Neuroevolution
Evolving Artificial Neural Networks Topology From the Scratch
The most popular method of Artificial Neural Networks (ANN) training - at the time of this essay writing - is to use some form of Gradient Descent (GD) combined with error back propagation w.r.t. objective function defining our learning goal. This methodology was invented about 30 years ago by Geoffrey Hinton and become a foundation of all modern research activities in the Deep Machine Learning (ML) and the Artificial Intelligence (AI). But despite the fact that it gives immense power in areas of pattern recognition (feature or representation learning) it has considerable weakness:
- the network topology must be fully hand-engineered before training starts and only connection weights encapsulate learned knowledge, the network topology remain the same
- as a result it may introduce oversatturated neural units which don not take part in the training/inference process but simply consuming comptunig resources
- special methodic must be applied to avoid sticking into local optima such as L1/L2-norm, dropout regularizations, etc
- exploding or diminishing learning gradient issues during back/forward propagation
- implemented solutions can generalize only in the narrow scope learned from provided training samples
To overcome some of the drawbacks of GD-based training it was proposed to use alternative methods to train/evolve neural networks with group of algorithms inspired by natural selection and genetic evolution. It was given name Genetic Algorithms (GA) to address the source of inspiration and due to its attempt to mimic natural process of genetic mutations, crossover and selection, while trying to solve objective function optimization problem. There are many types of such algorithms was invented during last years.
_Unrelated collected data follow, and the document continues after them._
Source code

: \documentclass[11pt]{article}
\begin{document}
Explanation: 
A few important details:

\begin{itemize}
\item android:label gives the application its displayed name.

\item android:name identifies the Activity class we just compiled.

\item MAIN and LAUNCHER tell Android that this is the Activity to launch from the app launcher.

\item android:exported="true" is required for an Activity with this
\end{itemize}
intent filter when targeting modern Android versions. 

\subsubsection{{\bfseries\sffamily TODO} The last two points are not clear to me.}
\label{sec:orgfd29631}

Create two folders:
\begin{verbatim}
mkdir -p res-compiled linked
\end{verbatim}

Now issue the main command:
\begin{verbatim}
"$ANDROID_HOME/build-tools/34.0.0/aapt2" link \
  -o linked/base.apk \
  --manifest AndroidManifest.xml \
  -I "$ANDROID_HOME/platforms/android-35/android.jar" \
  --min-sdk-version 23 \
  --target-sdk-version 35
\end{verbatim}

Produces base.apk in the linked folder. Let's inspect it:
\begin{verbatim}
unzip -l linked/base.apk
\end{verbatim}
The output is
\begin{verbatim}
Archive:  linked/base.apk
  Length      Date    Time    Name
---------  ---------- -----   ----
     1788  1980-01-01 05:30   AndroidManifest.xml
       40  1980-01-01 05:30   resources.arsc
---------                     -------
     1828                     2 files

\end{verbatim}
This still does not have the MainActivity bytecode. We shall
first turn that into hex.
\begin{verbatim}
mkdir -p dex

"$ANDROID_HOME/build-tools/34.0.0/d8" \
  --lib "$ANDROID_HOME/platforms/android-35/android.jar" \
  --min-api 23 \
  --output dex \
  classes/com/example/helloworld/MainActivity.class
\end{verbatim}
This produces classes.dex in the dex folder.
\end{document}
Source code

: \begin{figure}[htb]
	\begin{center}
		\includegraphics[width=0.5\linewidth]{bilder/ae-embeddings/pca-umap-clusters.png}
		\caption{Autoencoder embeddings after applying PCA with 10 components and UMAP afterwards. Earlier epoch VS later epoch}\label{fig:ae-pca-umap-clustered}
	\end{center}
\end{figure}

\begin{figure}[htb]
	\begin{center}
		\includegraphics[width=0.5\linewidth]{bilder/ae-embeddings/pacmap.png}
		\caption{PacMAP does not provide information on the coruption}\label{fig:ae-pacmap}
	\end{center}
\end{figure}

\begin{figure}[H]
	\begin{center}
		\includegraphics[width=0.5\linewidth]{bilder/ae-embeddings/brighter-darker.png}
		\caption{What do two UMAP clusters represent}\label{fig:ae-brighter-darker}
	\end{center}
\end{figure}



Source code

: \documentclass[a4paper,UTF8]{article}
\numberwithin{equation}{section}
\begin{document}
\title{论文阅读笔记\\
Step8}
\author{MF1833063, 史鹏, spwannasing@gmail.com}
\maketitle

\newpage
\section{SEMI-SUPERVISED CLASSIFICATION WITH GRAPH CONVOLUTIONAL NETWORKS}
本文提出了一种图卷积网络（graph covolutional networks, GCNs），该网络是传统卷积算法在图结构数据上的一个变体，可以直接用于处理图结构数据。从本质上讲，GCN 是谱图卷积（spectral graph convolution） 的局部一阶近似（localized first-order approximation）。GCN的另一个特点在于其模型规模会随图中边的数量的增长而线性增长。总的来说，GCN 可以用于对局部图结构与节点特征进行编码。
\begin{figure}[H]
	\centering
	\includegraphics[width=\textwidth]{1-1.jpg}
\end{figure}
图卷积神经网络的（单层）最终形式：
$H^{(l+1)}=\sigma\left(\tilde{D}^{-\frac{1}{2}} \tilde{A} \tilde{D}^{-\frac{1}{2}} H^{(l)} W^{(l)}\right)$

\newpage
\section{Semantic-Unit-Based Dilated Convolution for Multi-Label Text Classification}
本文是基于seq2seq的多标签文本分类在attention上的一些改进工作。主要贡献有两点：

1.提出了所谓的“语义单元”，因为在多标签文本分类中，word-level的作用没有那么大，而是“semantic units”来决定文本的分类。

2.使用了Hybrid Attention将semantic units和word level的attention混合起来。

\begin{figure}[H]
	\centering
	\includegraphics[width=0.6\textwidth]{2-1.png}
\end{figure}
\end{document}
But my main interest in this essay is to present a kind of GA which can be applied to evolve ANNs from the most simple forms to the complex ones in order to find objective function optimization solution not only by changing weights of connections between neural units, but by evolving the topology of network graph itself.
I would like to consider Neuroevolution of Augmented Topologies (NEAT) algorithm invented by Kenneth O. Stanley as part of his Phd Thesis in years 2002-2004. With this method of ANN evolution, search for complex solutions made feasible through graduate complexification of network topology. By starting with minimal ANN the NEAT is more likely to find efficient and robust solution, avoiding sticking at the local optima as in cases with other GA methods which starts with elaborated network graphs and mutate them during training.
With NEAT method, the training starts with very simple ANNs topology comprising of only input, output and bias neural units - no hidden units introduced at the beginning. Thus it ensures, that the system searches for the solution in the lowest-dimensional weight space possible over the course of all generations. The goal is not to minimize only final product, but all intermediate networks along the way as well. This idea is they key to gaining an advantage from the evolution of topology: it allows us to minimize the search space, resulting in dramatic performance gains.
There are two main types of structural mutations present in the NEAT algorithm: adding the connection between nodes or adding the new node. When mutation is performed, the new added gene (connection gene or node gene) will be assigned with increasingly incremented innovation number.
Through mutation, the genomes in NEAT will gradually get larger. Genomes of varying sizes will result, sometimes with different connections (genes) at the same positions.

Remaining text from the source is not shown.